As the connectivity within a system increases, it is the relationship between components, rather than the components themselves, that define it as a network; and what then becomes important is how information circulates. Complexity — particularly nonlinearity — is inherent to almost all networks. Though the number of elements grows in linear fashion, the number of connections between them grows exponentially. Online ad markets, for example, generate 100 billion impressions daily, with each one measured against as many as 100 separate variables, culminating in countless possible outcomes. But such aggressive increases can reach a point at which the entire system is at risk of breaking down or completely collapsing under its own weight. According to research by Accenture Digital, 50 percent of marketers already deal with more content than they can effectively handle. Even so, 83 percent expect the volume to expand unchecked over the next two years.
This condition is especially dangerous in hyperconnected networks where trivial events can suddenly turn into full-blown crises. Here, problems can spread as easily as solutions — sometimes more so — through processes that are difficult, if not impossible, to stop. To make matters worse, the Internet of Things may soon bring an additional 25 billion devices online at speeds up to 100 times faster than current platforms.
In light of these circumstances, communication professionals are wedged between a rock and hard place. Complexity doesn’t conform to most peoples’ desire for control, nor to their need for direct lines between cause and effect. Likewise, managers want assurance that once a plan is in place it can be used repeatedly; hence the popularity of templates and best practices. Nonetheless, communicators have little choice but to, at least, understand complexity if not embrace it to successfully tackle the vicissitudes of 21st century society.
In part, this is because value is shifting from technology — be it hardware, software, or the platforms on which they reside — to how technology interacts with its environment. To that end, complex systems design is about connecting people to people, people to machines, and machines to machines, focusing on both the interactions and their implications.
Additionally, since complex systems comprise multiple interacting elements, they require comprehensive strategies. Bringing together people with varied backgrounds and experiences to consider a problem from diverse perspectives enables them to perceive it in ways no single individual can.

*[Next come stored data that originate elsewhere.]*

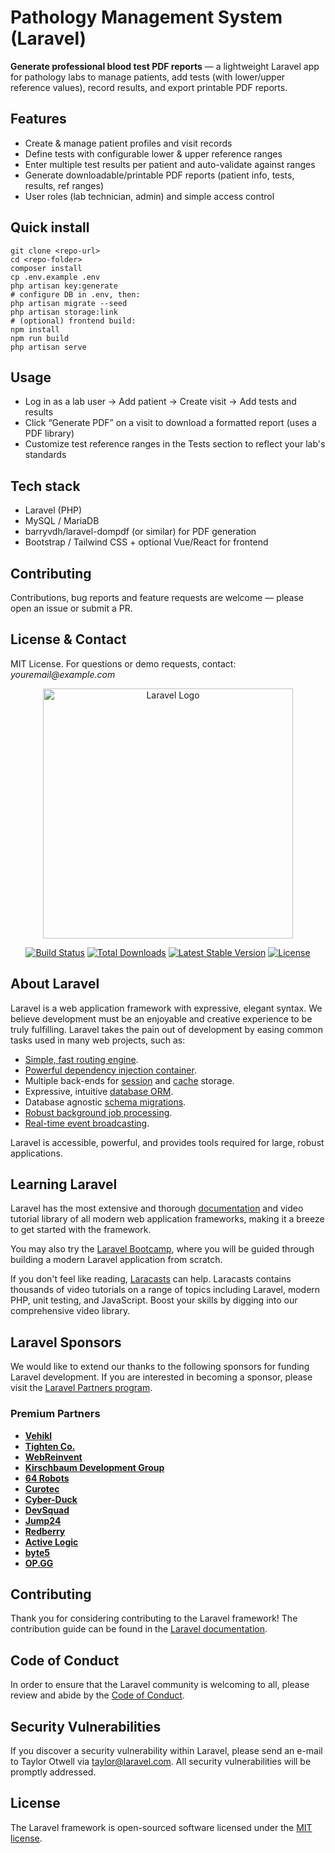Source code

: <h1>Pathology Management System (Laravel)</h1>

<p><strong>Generate professional blood test PDF reports</strong> — a lightweight Laravel app for pathology labs to manage patients, add tests (with lower/upper reference values), record results, and export printable PDF reports.</p>

<h2>Features</h2>
<ul>
  <li>Create & manage patient profiles and visit records</li>
  <li>Define tests with configurable lower & upper reference ranges</li>
  <li>Enter multiple test results per patient and auto-validate against ranges</li>
  <li>Generate downloadable/printable PDF reports (patient info, tests, results, ref ranges)</li>
  <li>User roles (lab technician, admin) and simple access control</li>
</ul>

<h2>Quick install</h2>
<pre><code>git clone &lt;repo-url&gt;
cd &lt;repo-folder&gt;
composer install
cp .env.example .env
php artisan key:generate
# configure DB in .env, then:
php artisan migrate --seed
php artisan storage:link
# (optional) frontend build:
npm install
npm run build
php artisan serve
</code></pre>

<h2>Usage</h2>
<ul>
  <li>Log in as a lab user → Add patient → Create visit → Add tests and results</li>
  <li>Click “Generate PDF” on a visit to download a formatted report (uses a PDF library)</li>
  <li>Customize test reference ranges in the Tests section to reflect your lab's standards</li>
</ul>

<h2>Tech stack</h2>
<ul>
  <li>Laravel (PHP)</li>
  <li>MySQL / MariaDB</li>
  <li>barryvdh/laravel-dompdf (or similar) for PDF generation</li>
  <li>Bootstrap / Tailwind CSS + optional Vue/React for frontend</li>
</ul>

<h2>Contributing</h2>
<p>Contributions, bug reports and feature requests are welcome — please open an issue or submit a PR.</p>

<h2>License & Contact</h2>
<p>MIT License. For questions or demo requests, contact: <em>youremail@example.com</em></p>


<p align="center"><a href="https://laravel.com" target="_blank"><img src="https://raw.githubusercontent.com/laravel/art/master/logo-lockup/5%20SVG/2%20CMYK/1%20Full%20Color/laravel-logolockup-cmyk-red.svg" width="400" alt="Laravel Logo"></a></p>

<p align="center">
<a href="https://github.com/laravel/framework/actions"><img src="https://github.com/laravel/framework/workflows/tests/badge.svg" alt="Build Status"></a>
<a href="https://packagist.org/packages/laravel/framework"><img src="https://img.shields.io/packagist/dt/laravel/framework" alt="Total Downloads"></a>
<a href="https://packagist.org/packages/laravel/framework"><img src="https://img.shields.io/packagist/v/laravel/framework" alt="Latest Stable Version"></a>
<a href="https://packagist.org/packages/laravel/framework"><img src="https://img.shields.io/packagist/l/laravel/framework" alt="License"></a>
</p>

## About Laravel

Laravel is a web application framework with expressive, elegant syntax. We believe development must be an enjoyable and creative experience to be truly fulfilling. Laravel takes the pain out of development by easing common tasks used in many web projects, such as:

- [Simple, fast routing engine](https://laravel.com/docs/routing).
- [Powerful dependency injection container](https://laravel.com/docs/container).
- Multiple back-ends for [session](https://laravel.com/docs/session) and [cache](https://laravel.com/docs/cache) storage.
- Expressive, intuitive [database ORM](https://laravel.com/docs/eloquent).
- Database agnostic [schema migrations](https://laravel.com/docs/migrations).
- [Robust background job processing](https://laravel.com/docs/queues).
- [Real-time event broadcasting](https://laravel.com/docs/broadcasting).

Laravel is accessible, powerful, and provides tools required for large, robust applications.

## Learning Laravel

Laravel has the most extensive and thorough [documentation](https://laravel.com/docs) and video tutorial library of all modern web application frameworks, making it a breeze to get started with the framework.

You may also try the [Laravel Bootcamp](https://bootcamp.laravel.com), where you will be guided through building a modern Laravel application from scratch.

If you don't feel like reading, [Laracasts](https://laracasts.com) can help. Laracasts contains thousands of video tutorials on a range of topics including Laravel, modern PHP, unit testing, and JavaScript. Boost your skills by digging into our comprehensive video library.

## Laravel Sponsors

We would like to extend our thanks to the following sponsors for funding Laravel development. If you are interested in becoming a sponsor, please visit the [Laravel Partners program](https://partners.laravel.com).

### Premium Partners

- **[Vehikl](https://vehikl.com/)**
- **[Tighten Co.](https://tighten.co)**
- **[WebReinvent](https://webreinvent.com/)**
- **[Kirschbaum Development Group](https://kirschbaumdevelopment.com)**
- **[64 Robots](https://64robots.com)**
- **[Curotec](https://www.curotec.com/services/technologies/laravel/)**
- **[Cyber-Duck](https://cyber-duck.co.uk)**
- **[DevSquad](https://devsquad.com/hire-laravel-developers)**
- **[Jump24](https://jump24.co.uk)**
- **[Redberry](https://redberry.international/laravel/)**
- **[Active Logic](https://activelogic.com)**
- **[byte5](https://byte5.de)**
- **[OP.GG](https://op.gg)**

## Contributing

Thank you for considering contributing to the Laravel framework! The contribution guide can be found in the [Laravel documentation](https://laravel.com/docs/contributions).

## Code of Conduct

In order to ensure that the Laravel community is welcoming to all, please review and abide by the [Code of Conduct](https://laravel.com/docs/contributions#code-of-conduct).

## Security Vulnerabilities

If you discover a security vulnerability within Laravel, please send an e-mail to Taylor Otwell via [taylor@laravel.com](mailto:taylor@laravel.com). All security vulnerabilities will be promptly addressed.

## License

The Laravel framework is open-sourced software licensed under the [MIT license](https://opensource.org/licenses/MIT).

Most important, complex systems are dynamic and forever fluid. “You do not compete against competitors ,” says Cisco’s executive chairman John Chambers. “You compete against market transitions.” Therefore, complex strategies must be extremely adaptable. They are patterns of action that evolve from the juncture where an organization’s best laid plans collide with the ever changing realities of the marketplace. Essentially ongoing works in progress, they develop in the absence of specific policies, or despite them, and instead require a willingness to put aside assumptions and learn what can actually be achieved in practice. They will often vary depending on the circumstances. Not everything will be apparent; certainly not right away. And they are bound to change throughout the process. But the goal will always be to recognize how a system’s different pieces interact and influence each other; and with that, continually build ever better strategies.